O nosso clube celebrou 87 anos (mesmo celebrando 101). Ora bem, o que é que aconteceu há 87 anos, em 1936 (quando, realmente, nasceu em 1922)? Jogos Olímpicos de Berlim, começava a Guerra Civil espanhola e o Presidente da Junta dos Marrazes prometia que ia recuperar o nosso Parque de Jogos. Estou a ser injusto. Devo, aliás, dizer que o Presidente da União das Freguesias de Marrazes e Barosa, de facto, tem feito um excelente trabalho na requalificação do nosso Parque de Jogos. No ano passado, o nosso campo estava uma vergonha. Mas este ano temos de admitir que está na mesma. Voltei a ser injusto. Está pior. Mesmo não ligando nenhuma ao nosso verdadeiro campo, que não sei se é da Junta ou se é do Clube (mas que, sendo da Junta ou do Clube, é de todos os marrazenses – que não estão a usufruir dele), bem, mesmo não ligando nenhuma ao nosso verdadeiro campo, dizia eu, ouvi dizer que o Presidente da União das Freguesias de Marrazes e Barosa já está a tratar do nosso campo secundário, o de lá de baixo, com um relvado sintético e uma bancada coberta.

Depois de ter subido a palco e confirmado que, sim senhor, haverá sintético e bancada, Paulo Clemente trocou de lugar com aquele que tem sido peça fundamental para o desenvolvimento do desporto na União de Leiria. Perdão, na cidade de Leiria. O Vereador do Desporto da União de Leiria. Perdão, da Câmara Municipal de Leiria, Carlos Palheira. Disse muitas coisas lindas, com muitas frases e muitos apoios.

Depois, foi a vez de Manuel Mendes Nunes, presidente de uma instituição que, além de ter 125 clubes filiados, cerca de 850 equipas e 11.500 jogadores, tem, e gostaria de sublinhar isto, um quadro de cerca de 200 árbitros. Não, não é o Futebol Clube do Porto dos anos 90. É a Associação de Futebol de Leiria. Muito gira, esta piada.

Seguiu-se uma pessoa que é dos Marrazes, vive nos Marrazes e gosta dos Marrazes. A minha sugestão é a de que mude a sede da Associação a que preside para os Marrazes. O Presidente da Associação de Patinagem de Leiria, José Carvalho.

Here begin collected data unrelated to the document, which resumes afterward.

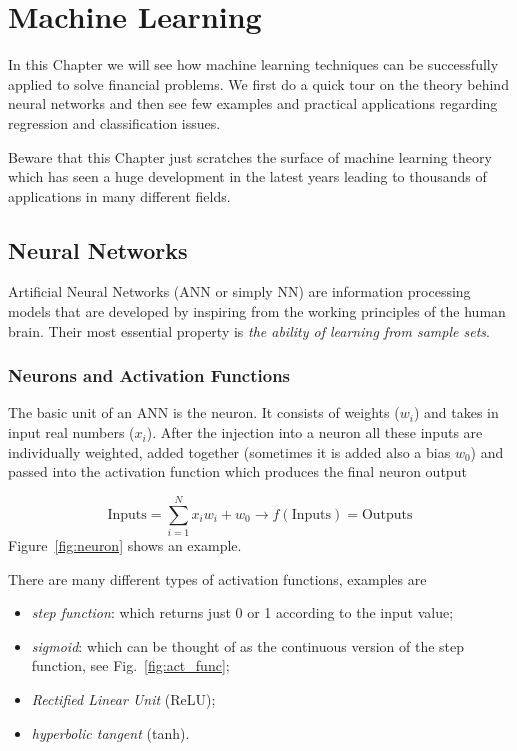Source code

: \chapter{Machine Learning}
\label{ch:neural-network}

In this Chapter we will see how machine learning techniques can be successfully applied to solve financial problems. We first do a quick tour on the theory behind neural networks and then see few examples and practical applications regarding regression and classification issues.

Beware that this Chapter just scratches the surface of machine learning theory which has seen a huge development in the latest years leading to thousands of applications in many different fields.
    
\section{Neural Networks}\label{neural-networks}

Artificial Neural Networks (ANN or simply NN) are information processing models that are developed by inspiring from the working principles of the human brain. Their most essential property is \emph{the ability of learning from sample sets}.

\subsection{Neurons and Activation Functions}
The basic unit of an ANN is the neuron.
It consists of weights (\(w_i\)) and takes in input real numbers (\(x_i\)). After the injection into a neuron all these inputs are individually weighted, added together (sometimes it is added also a bias \(w_0\)) and passed into the activation function which produces the final neuron output

\[ \textrm{Inputs} = \sum_{i=1}^{N} x_i w_i + w_0 \rightarrow f(\textrm{Inputs}) = \textrm{Outputs}\]
Figure~\ref{fig:neuron} shows an example.

There are many different types of activation functions, examples are
\begin{itemize}
\item \emph{step function}: which returns just 0 or 1 according to the input value;
\item \emph{sigmoid}: which can be thought of as the continuous version of the step function, see Fig.~\ref{fig:act_func};
\item \emph{Rectified Linear Unit} (ReLU);
\item \emph{hyperbolic tangent} (tanh).
\end{itemize}

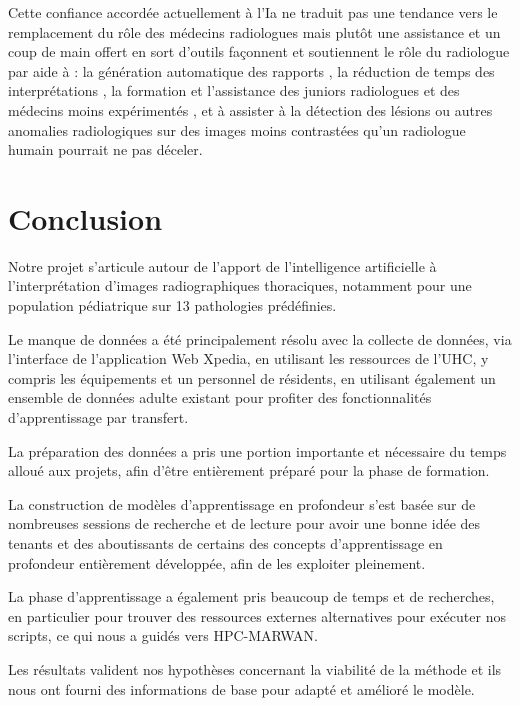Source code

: \documentclass[12pt]{report}
\begin{document}
    Cette confiance accordée actuellement à l’Ia ne traduit pas une tendance vers le remplacement du rôle des médecins radiologues mais plutôt une assistance et un coup de main offert en sort d’outils façonnent et soutiennent le rôle du  radiologue par aide à : la génération automatique des rapports , la réduction de temps des interprétations , la formation et l’assistance des juniors radiologues et des médecins moins expérimentés , et à assister à la détection des lésions ou autres anomalies radiologiques sur des images moins contrastées qu’un radiologue humain pourrait ne pas déceler. 


    \label{general_project_context}
    
    
    

    \chapter*{Conclusion}
    Notre projet s'articule autour de l'apport de l'intelligence artificielle à l'interprétation d'images radiographiques thoraciques, notamment pour une population pédiatrique sur 13 pathologies prédéfinies.
    
    Le manque de données a été principalement résolu avec la collecte de données, via l'interface de l'application Web Xpedia, en utilisant les ressources de l'UHC, y compris les équipements et un personnel de résidents, en utilisant également un ensemble de données adulte existant pour profiter des fonctionnalités d'apprentissage par transfert.
    
    La préparation des données a pris une portion importante et nécessaire du temps alloué aux projets, afin d'être entièrement préparé pour la phase de formation.

    La construction de modèles d'apprentissage en profondeur s'est basée sur de nombreuses sessions de recherche et de lecture pour avoir une bonne idée des tenants et des aboutissants de certains des concepts d'apprentissage en profondeur entièrement développée, afin de les exploiter pleinement.

    La phase d'apprentissage a également pris beaucoup de temps et de recherches, en particulier pour trouver des ressources externes alternatives pour exécuter nos scripts, ce qui nous a guidés vers HPC-MARWAN.

    Les résultats valident nos hypothèses concernant la viabilité de la méthode et ils nous ont fourni des informations de base pour adapté et amélioré le modèle.
\end{document}
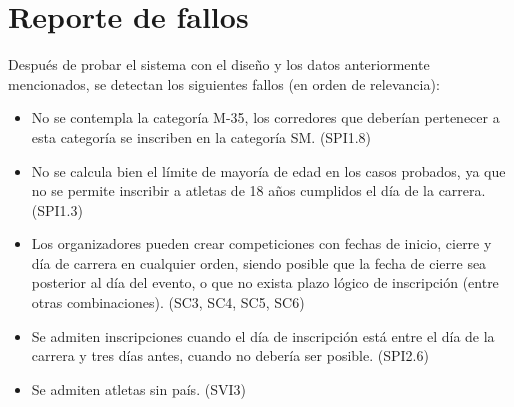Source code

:\chapter{Reporte de fallos}
Después de probar el sistema con el diseño y los datos anteriormente mencionados,
se detectan los siguientes fallos (en orden de relevancia):

\begin{itemize}
	\item No se contempla la categoría M-35, los corredores que deberían pertenecer a
		esta categoría se inscriben en la categoría SM. (SPI1.8)
	\item No se calcula bien el límite de mayoría de edad en los casos probados, ya que no se
		permite inscribir a atletas de 18 años cumplidos el día de la carrera. (SPI1.3)
	\item Los organizadores pueden crear competiciones con fechas de inicio, cierre y día de carrera
		en cualquier orden, siendo posible que la fecha de cierre sea posterior al día del evento, o
		que no exista plazo lógico de inscripción (entre otras combinaciones). (SC3, SC4, SC5, SC6)
	\item Se admiten inscripciones cuando el día de inscripción está entre el día de la carrera y
		tres días antes, cuando no debería ser posible. (SPI2.6)
	\item Se admiten atletas sin país. (SVI3)
\end{itemize}
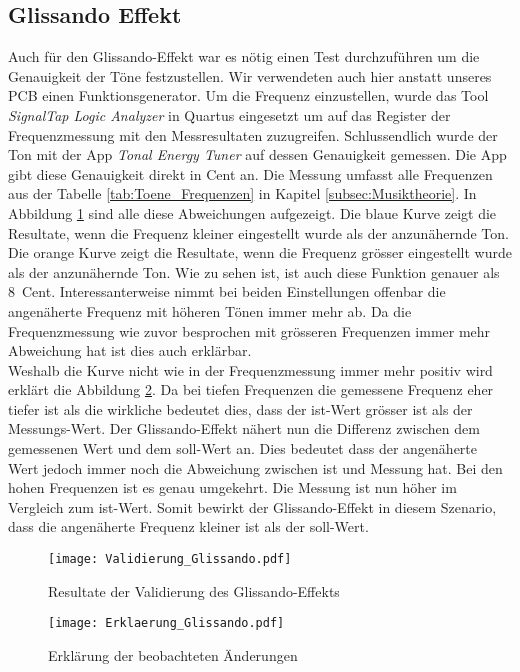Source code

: \subsection{Glissando Effekt}\label{subsec:Glissando_Effekt}
Auch für den Glissando-Effekt war es nötig einen Test durchzuführen um die Genauigkeit der Töne festzustellen. Wir verwendeten auch hier anstatt unseres PCB einen Funktionsgenerator. Um die Frequenz einzustellen, wurde das Tool \textit{SignalTap Logic Analyzer} in Quartus eingesetzt um auf das Register der Frequenzmessung mit den Messresultaten zuzugreifen. Schlussendlich wurde der Ton mit der App \textit{Tonal Energy Tuner} auf dessen Genauigkeit gemessen. Die App gibt diese Genauigkeit direkt in Cent an. Die Messung umfasst alle Frequenzen aus der Tabelle \ref{tab:Toene_Frequenzen} in Kapitel \ref{subsec:Musiktheorie}. In Abbildung \ref{img:Validierung_Glissando} sind alle diese Abweichungen aufgezeigt. Die blaue Kurve  zeigt die Resultate, wenn die Frequenz kleiner eingestellt wurde als der anzunähernde Ton. Die orange Kurve zeigt die Resultate, wenn die Frequenz grösser eingestellt wurde als der anzunähernde Ton. Wie zu sehen ist, ist auch diese Funktion genauer als \SI{8}{Cent}. Interessanterweise nimmt bei beiden Einstellungen offenbar die angenäherte Frequenz mit höheren Tönen immer mehr ab. Da die Frequenzmessung wie zuvor besprochen mit grösseren Frequenzen immer mehr Abweichung hat ist dies auch erklärbar.\\
Weshalb die Kurve nicht wie in der Frequenzmessung immer mehr positiv wird erklärt die Abbildung \ref{img:Erklaerung_Glissando}. Da bei tiefen Frequenzen die gemessene Frequenz eher tiefer ist als die wirkliche bedeutet dies, dass der ist-Wert grösser ist als der Messungs-Wert. Der Glissando-Effekt nähert nun die Differenz zwischen dem gemessenen Wert und dem soll-Wert an. Dies bedeutet dass der angenäherte Wert jedoch immer noch die Abweichung zwischen ist und Messung hat. Bei den hohen Frequenzen ist es genau umgekehrt. Die Messung ist nun höher im Vergleich zum ist-Wert. Somit bewirkt der Glissando-Effekt in diesem Szenario, dass die angenäherte Frequenz kleiner ist als der soll-Wert.


\begin{figure}[h!]
	\centering
	\texttt{[image: Validierung\_Glissando.pdf]}
	\caption{Resultate der Validierung des Glissando-Effekts} 
	\label{img:Validierung_Glissando}
\end{figure}  

\begin{figure}[h!]
	\centering
	\texttt{[image: Erklaerung\_Glissando.pdf]}
	\caption{Erklärung der beobachteten Änderungen} 
	\label{img:Erklaerung_Glissando}
\end{figure} 

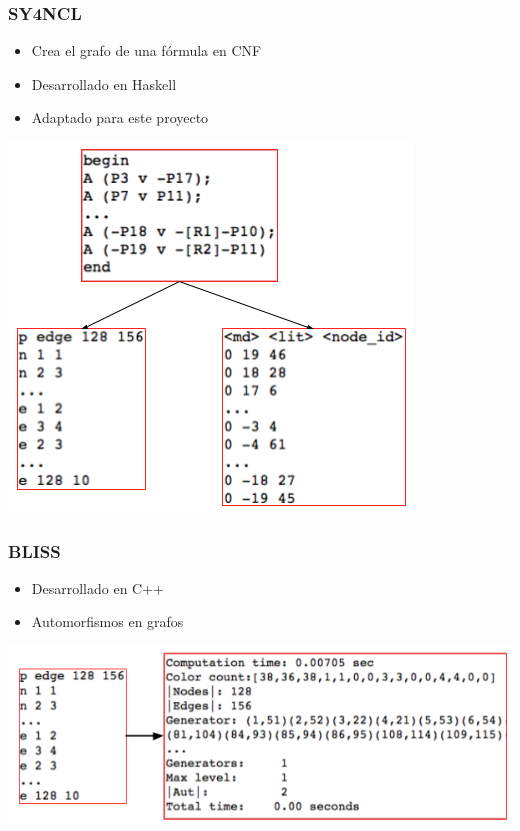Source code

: \documentclass[compress,xcolor=dvipsnames]{beamer}
\theoremstyle{definition}
\begin{document}
\begin{frame}
	\frametitle{SY4NCL}
	\begin{itemize}[<+->]
		\item Crea el grafo de una fórmula en CNF
		\item Desarrollado en Haskell
		\item Adaptado para este proyecto
	\end{itemize}
		\onslide<+->
	\begin{center}
    	\includegraphics[scale=0.3225]{gfx/sy4ncl}
	\end{center}
\end{frame}

\begin{frame}
	\frametitle{BLISS}
	\begin{itemize}[<+->]
		\item Desarrollado en C++
		\item Automorfismos en grafos
	\end{itemize}
		\onslide<+->
	\begin{center}
    	\includegraphics[scale=0.3525]{gfx/bliss}
	\end{center}
\end{frame}
\end{document}
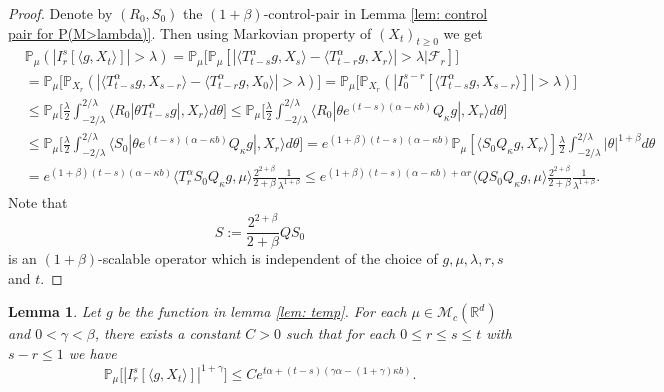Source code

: \documentclass[12pt,oneside,english]{amsart}
\theoremstyle{plain}
\newtheorem{lem}[thm]{Lemma}
\theoremstyle{definition}
\numberwithin{equation}{section}
\newcommand{\added}[1]{{\color{blue}#1}}\newcommand{\deleted}[1]{{\color{red}#1}}
\begin{document}
\begin{proof}
    Denote by $(R_0,S_0)$ the $(1+\beta)$-control-pair in Lemma \ref{lem: control pair for P(M>lambda)}.
    Then using Markovian property of $(X_t)_{t\geq 0}$ we get
\begin{align}
    &\mathbb P_{\mu}(|I_r^s[\langle g, X_t\rangle]|>\lambda)
    = \mathbb P_\mu \big[\mathbb P_\mu[|\langle T_{t-s}^\alpha g, X_{s}\rangle - \langle T_{t-r}^\alpha g, X_{r}\rangle|> \lambda\big| \mathscr F_r]\big]
    \\&= \mathbb P_\mu \big[\mathbb P_{X_r}(|\langle T_{t-s}^\alpha g, X_{s-r}\rangle - \langle T_{t-r}^\alpha g, X_{0}\rangle|> \lambda)\big]
    = \mathbb P_\mu \big[\mathbb P_{X_r}(|I_0^{s-r}[\langle T_{t-s}^\alpha g, X_{s-r}\rangle] |> \lambda)\big]
    \\&\leq \mathbb P_\mu \Big[ \frac{\lambda}{2}\int_{-2/\lambda}^{2/\lambda}\langle R_0|\theta T^\alpha_{t-s}g|,X_r\rangle d\theta \Big]
    \leq \mathbb P_\mu \Big[ \frac{\lambda}{2}\int_{-2/\lambda}^{2/\lambda}\langle R_0|\theta e^{(t-s)(\alpha- \kappa b)}Q_{\kappa}g|,X_r\rangle d\theta \Big]
	\\&\leq \mathbb P_\mu \Big[ \frac{\lambda}{2}\int_{-2/\lambda}^{2/\lambda}\langle S_0|\theta e^{(t-s)(\alpha- \kappa b)}Q_{\kappa}g|,X_r\rangle d\theta \Big]
    = e^{(1+\beta)(t-s)(\alpha- \kappa b)} \mathbb P_\mu [ \langle S_0Q_{\kappa}g,X_r\rangle ] \frac{\lambda}{2}\int_{-2/\lambda}^{2/\lambda}|\theta|^{1+\beta}d\theta
    \\& = e^{(1+\beta)(t-s)(\alpha- \kappa b)} \langle T_r^\alpha S_0Q_{\kappa}g,\mu\rangle  \frac{2^{2+\beta}}{2+\beta}\frac{1}{\lambda^{1+\beta}}
    \leq e^{(1+\beta)(t-s)(\alpha- \kappa b)+ \alpha r} \langle QS_0Q_{\kappa}g,\mu\rangle  \frac{2^{2+\beta}}{2+\beta}\frac{1}{\lambda^{1+\beta}}.
\end{align}
    Note that
\[
    S := \frac{2^{2+\beta}}{2+\beta}QS_0
\]
    is an $(1+\beta)$-scalable operator which is independent of the choice of $g,\mu, \lambda, r, s$ and $t$.
\end{proof}

\begin{lem}\label{lem: control of mgtrs}
    \added{Let $g$ be the function in lemma \ref{lem: temp}.}
    For each $\mu \in \mathcal M_c(\mathbb{R}^d)$ and $0<\gamma < \beta$, there exists a constant $C>0$ such that for each $0\leq r\leq s\leq t$ with $s-r \leq 1$ we have
\[
    \mathbb P_\mu\big[|I_r^s[\langle g, X_t\rangle]|^{1+\gamma}\big]
    \leq C e^{t\alpha+(t-s) (\gamma\alpha- (1+\gamma)\kappa b)}.
\]
\end{lem}
\end{document}
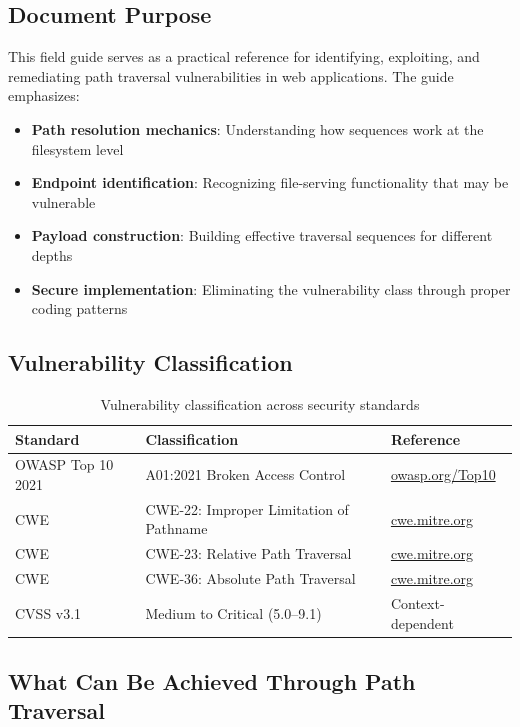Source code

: \documentclass[11pt,letterpaper]{article}
\newcommand{\code}[1]{\texttt{\detokenize{#1}}}
\begin{document}
\subsection{Document Purpose}

This field guide serves as a practical reference for identifying, exploiting, and remediating path traversal vulnerabilities in web applications. The guide emphasizes:

\begin{itemize}
  \item \textbf{Path resolution mechanics}: Understanding how \code{../} sequences work at the filesystem level
  \item \textbf{Endpoint identification}: Recognizing file-serving functionality that may be vulnerable
  \item \textbf{Payload construction}: Building effective traversal sequences for different depths
  \item \textbf{Secure implementation}: Eliminating the vulnerability class through proper coding patterns
\end{itemize}

\subsection{Vulnerability Classification}

\begin{table}[h]
\centering
\begin{tabular}{@{}lll@{}}
\toprule
\textbf{Standard} & \textbf{Classification} & \textbf{Reference} \\
\midrule
OWASP Top 10 2021 & A01:2021 Broken Access Control & \url{owasp.org/Top10} \\
CWE & CWE-22: Improper Limitation of Pathname & \url{cwe.mitre.org} \\
CWE & CWE-23: Relative Path Traversal & \url{cwe.mitre.org} \\
CWE & CWE-36: Absolute Path Traversal & \url{cwe.mitre.org} \\
CVSS v3.1 & Medium to Critical (5.0--9.1) & Context-dependent \\
\bottomrule
\end{tabular}
\caption{Vulnerability classification across security standards}
\end{table}

\subsection{What Can Be Achieved Through Path Traversal}
\end{document}
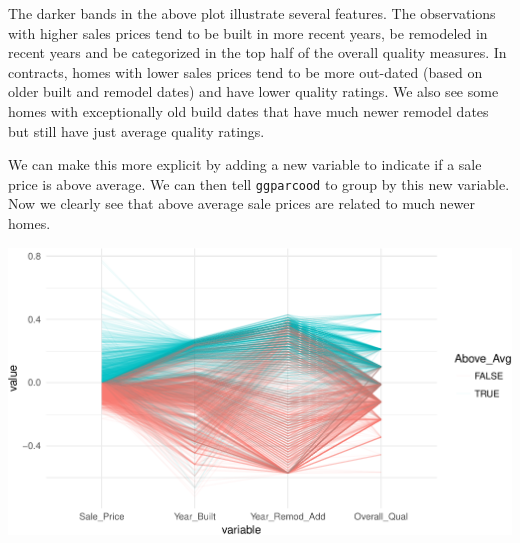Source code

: \documentclass[]{article}
\newenvironment{Shaded}{\begin{snugshade}}{\end{snugshade}}
\newcommand{\KeywordTok}[1]{\textcolor[rgb]{0.13,0.29,0.53}{\textbf{#1}}}
\newcommand{\DataTypeTok}[1]{\textcolor[rgb]{0.13,0.29,0.53}{#1}}
\newcommand{\DecValTok}[1]{\textcolor[rgb]{0.00,0.00,0.81}{#1}}
\newcommand{\StringTok}[1]{\textcolor[rgb]{0.31,0.60,0.02}{#1}}
\newcommand{\OperatorTok}[1]{\textcolor[rgb]{0.81,0.36,0.00}{\textbf{#1}}}
\newcommand{\NormalTok}[1]{#1}
\begin{document}
The darker bands in the above plot illustrate several features. The
observations with higher sales prices tend to be built in more recent
years, be remodeled in recent years and be categorized in the top half
of the overall quality measures. In contracts, homes with lower sales
prices tend to be more out-dated (based on older built and remodel
dates) and have lower quality ratings. We also see some homes with
exceptionally old build dates that have much newer remodel dates but
still have just average quality ratings.

We can make this more explicit by adding a new variable to indicate if a
sale price is above average. We can then tell \texttt{ggparcood} to
group by this new variable. Now we clearly see that above average sale
prices are related to much newer homes.

\begin{Shaded}
\end{Shaded}

\begin{center}\includegraphics{Chapter_3_-_Visualization_files/figure-latex/parallel2-1} \end{center}
\end{document}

Depois, também de patins, veio o Simão. Conheço muita gente apaixonada pelo SCL Marrazes, não conheço ninguém com a paixão do Simão, treinador dos Seniores de Hóquei e Coordenador da Formação. O Simão é o Simão porque, à paixão do amor, sabe ter o trabalho, a humildade, o profissionalismo, a exigência, a seriedade e tantas outras qualidades, e defeitos, claro, como qualquer ser humano que se preze, que fazem dele quem ele é. Levou a nossa equipa de hóquei à Segunda Divisão. Depois levou à Terceira. Para o ano, estamos novamente na Segunda. Mas isso, em boa verdade, pouco interessa. O que interessa é a paixão que este puto tem e que transmite a jogadores, a técnicos, a massagistas, a dirigentes e a adeptos que, semana após semana, enchem o nosso pavilhão. Com o Simão, no Hóquei, muita gente tem feito mais do que aquilo que pode pelo nosso clube. Além de tantas, duas pessoas: Rui Clemente e Rita Seiça. São estas pessoas que fazem do Hóquei uma modalidade de eleição no nosso Clube. O Simão é uma pessoa que, de certezinha absoluta, não tem sangue vermelho, tem sangue preto. O Simão é uma pessoa que tem um cabelo incrível, mesmo sendo branco.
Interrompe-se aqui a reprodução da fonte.